Il faut être bien naïf, prétentieux et arrogant pour miser sur "l’oubli des gens". Il faudrait être totalement ignorant de ce qu’est un Peuple, ainsi que du fonctionnement démocratique pour croire que de tels actes ne seraient qu’un peu difficiles à avaler sur le coup mais indolores sur le long terme. Car un Peuple, ce n’est pas un poisson rouge qui oublierait à quoi il vient de penser à chaque tour de bocal. Certes, dans les médias actuels, une information pousse l’autre. Certes les détails du quotidien s’effacent avec le temps qui passe. Mais les faits sont têtus.

De même qu’un Etat ne se gère PAS comme une famille, ni comme une entreprise (sauf à se priver volontairement de l’outil monétaire... mais c’est bien là notre problème), la mémoire populaire ne fonctionne PAS comme la mémoire d’un individu : même si nous pouvons l’oublier, momentanément et/ou individuellement, une décision politique d’une telle violence laisse toujours des traces et provoque irrémédiablement un "traumatisme" politique dans l’insconscient collectif (et dans les archives des blogs et des médias). Et un traumatisme, en politique comme ailleurs, cela s’exprime toujours par des symptômes, névrotiques ou psychotiques. Sur le plan collectif, le résultat est imprévisible. Et il y a de quoi s’inquiéter pour l’avenir. Vraiment.

Il ne faut pas jouer avec les Institutions.
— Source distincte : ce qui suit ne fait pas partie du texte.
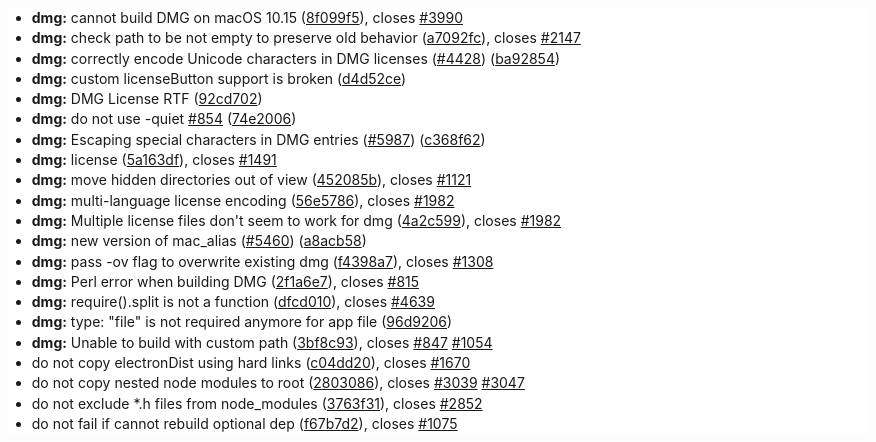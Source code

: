 * **dmg:** cannot build DMG on macOS 10.15 ([8f099f5](https://github.com/electron-userland/electron-builder/commit/8f099f53421fde604105208d28edec67d8358c6c)), closes [#3990](https://github.com/electron-userland/electron-builder/issues/3990)
* **dmg:** check path to be not empty to preserve old behavior ([a7092fc](https://github.com/electron-userland/electron-builder/commit/a7092fcff3ad0ac975257d4cd9f2761c02eac7aa)), closes [#2147](https://github.com/electron-userland/electron-builder/issues/2147)
* **dmg:** correctly encode Unicode characters in DMG licenses ([#4428](https://github.com/electron-userland/electron-builder/issues/4428)) ([ba92854](https://github.com/electron-userland/electron-builder/commit/ba92854eaaa5931a569f52bf77269934105fc161))
* **dmg:** custom licenseButton support is broken ([d4d52ce](https://github.com/electron-userland/electron-builder/commit/d4d52ce3f4c7b861da4fe82ba9558e0bdf2ce221))
* **dmg:** DMG License RTF ([92cd702](https://github.com/electron-userland/electron-builder/commit/92cd702dfaff341079aace5f8abd93d6dfdb9c55))
* **dmg:** do not use -quiet [#854](https://github.com/electron-userland/electron-builder/issues/854) ([74e2006](https://github.com/electron-userland/electron-builder/commit/74e20060d59f882e5b5fb699bd5857786ab86d82))
* **dmg:** Escaping special characters in DMG entries ([#5987](https://github.com/electron-userland/electron-builder/issues/5987)) ([c368f62](https://github.com/electron-userland/electron-builder/commit/c368f62b3aa63962826c38d65d0ad43aad9ec7e1))
* **dmg:** license ([5a163df](https://github.com/electron-userland/electron-builder/commit/5a163df78c69ea7f7429a3232c2355c0e9fd62a5)), closes [#1491](https://github.com/electron-userland/electron-builder/issues/1491)
* **dmg:** move hidden directories out of view ([452085b](https://github.com/electron-userland/electron-builder/commit/452085b7ba9034e0a7a9f6664de1b749ea172bc6)), closes [#1121](https://github.com/electron-userland/electron-builder/issues/1121)
* **dmg:** multi-language license encoding ([56e5786](https://github.com/electron-userland/electron-builder/commit/56e5786657de09442fd737f7111294365967e01f)), closes [#1982](https://github.com/electron-userland/electron-builder/issues/1982)
* **dmg:** Multiple license files don't seem to work for dmg ([4a2c599](https://github.com/electron-userland/electron-builder/commit/4a2c599d1512bf9054d21874f8e9a98861750bfa)), closes [#1982](https://github.com/electron-userland/electron-builder/issues/1982)
* **dmg:** new version of mac_alias ([#5460](https://github.com/electron-userland/electron-builder/issues/5460)) ([a8acb58](https://github.com/electron-userland/electron-builder/commit/a8acb583bc3c6fb1ff0dca2f07d1eefa26b1780a))
* **dmg:** pass -ov flag to overwrite existing dmg ([f4398a7](https://github.com/electron-userland/electron-builder/commit/f4398a7225c88880f9dee755b6c14699adf91c27)), closes [#1308](https://github.com/electron-userland/electron-builder/issues/1308)
* **dmg:** Perl error when building DMG ([2f1a6e7](https://github.com/electron-userland/electron-builder/commit/2f1a6e7e92025a661a94729a23132ce6ee40ec63)), closes [#815](https://github.com/electron-userland/electron-builder/issues/815)
* **dmg:** require().split is not a function ([dfcd010](https://github.com/electron-userland/electron-builder/commit/dfcd010c1e3d7593404832fa8c4c53baddaa8a3b)), closes [#4639](https://github.com/electron-userland/electron-builder/issues/4639)
* **dmg:** type: "file" is not required anymore for app file ([96d9206](https://github.com/electron-userland/electron-builder/commit/96d9206c14c9aeebefa8fdb1049fe182c1cd2a47))
* **dmg:** Unable to build with custom path ([3bf8c93](https://github.com/electron-userland/electron-builder/commit/3bf8c9311657ce71211c35af39a575ae3587ba58)), closes [#847](https://github.com/electron-userland/electron-builder/issues/847) [#1054](https://github.com/electron-userland/electron-builder/issues/1054)
* do not copy electronDist using hard links ([c04dd20](https://github.com/electron-userland/electron-builder/commit/c04dd2071c50a76e3503d78d45bd1faa30cef0df)), closes [#1670](https://github.com/electron-userland/electron-builder/issues/1670)
* do not copy nested node modules to root ([2803086](https://github.com/electron-userland/electron-builder/commit/280308663b033c1d0ba25af825096a8cb1c6bb6a)), closes [#3039](https://github.com/electron-userland/electron-builder/issues/3039) [#3047](https://github.com/electron-userland/electron-builder/issues/3047)
* do not exclude *.h files from node_modules ([3763f31](https://github.com/electron-userland/electron-builder/commit/3763f312b8bf1c1c22c3784fb28c4e80a146ea32)), closes [#2852](https://github.com/electron-userland/electron-builder/issues/2852)
* do not fail if cannot rebuild optional dep ([f67b7d2](https://github.com/electron-userland/electron-builder/commit/f67b7d2edd1dbdc3ac9b7008849b21808e07bff5)), closes [#1075](https://github.com/electron-userland/electron-builder/issues/1075)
Celles-ci ont besoin d’être pérennes, stables et solides, sinon, au-delà des inéluctables déséquilibres dans l’aménagement du territoire, c’est tout l’édifice politique qui tremble et finit par s’effondrer, faute d’une légitimité symbolique suffisante. Ce que seul le referendum peut lui conférer, surtout en période de troubles et de méfiance avérée et grandissante des citoyens à l’égard de leurs représentants. Le général de Gaulle en savait quelque chose, lui qui avait consacré le referendum comme outil démocratique par excellence, l’arme du peuple contre l’oligarchie en place (ces "puissances d’Argent" qui profitent toujours du délitement des Institutions). Lui qui en avait aussi tiré toutes les conséquences en démissionnant en 1969 après l’échec du referendum qu’il avait proposé et défendu. Tout le monde n’a pas ce panache.

Message aux élus : légal, certes oui, mais illégitime...

Il faut donc en appeler (ou en rappeler) à votre responsabilité, Mesdames, Messieurs les élus, députés ou sénateurs, conseillers régionaux ou généraux, d’Alsace ou d’ailleurs. Certes, vous parviendrez peut-être à réaliser vos fins (ce "vous" est un "vous" non exhaustif, qui laisse bien entendu de la place à la dissidence, à la différence). Le projet d’une régionalisation de la France, au-delà de l’Alsace, finira possiblement par s’imposer. Mais en tripatouillant la démocratie, en jouant avec le feu institutionnel, du haut de votre docte et arrogante ignorance.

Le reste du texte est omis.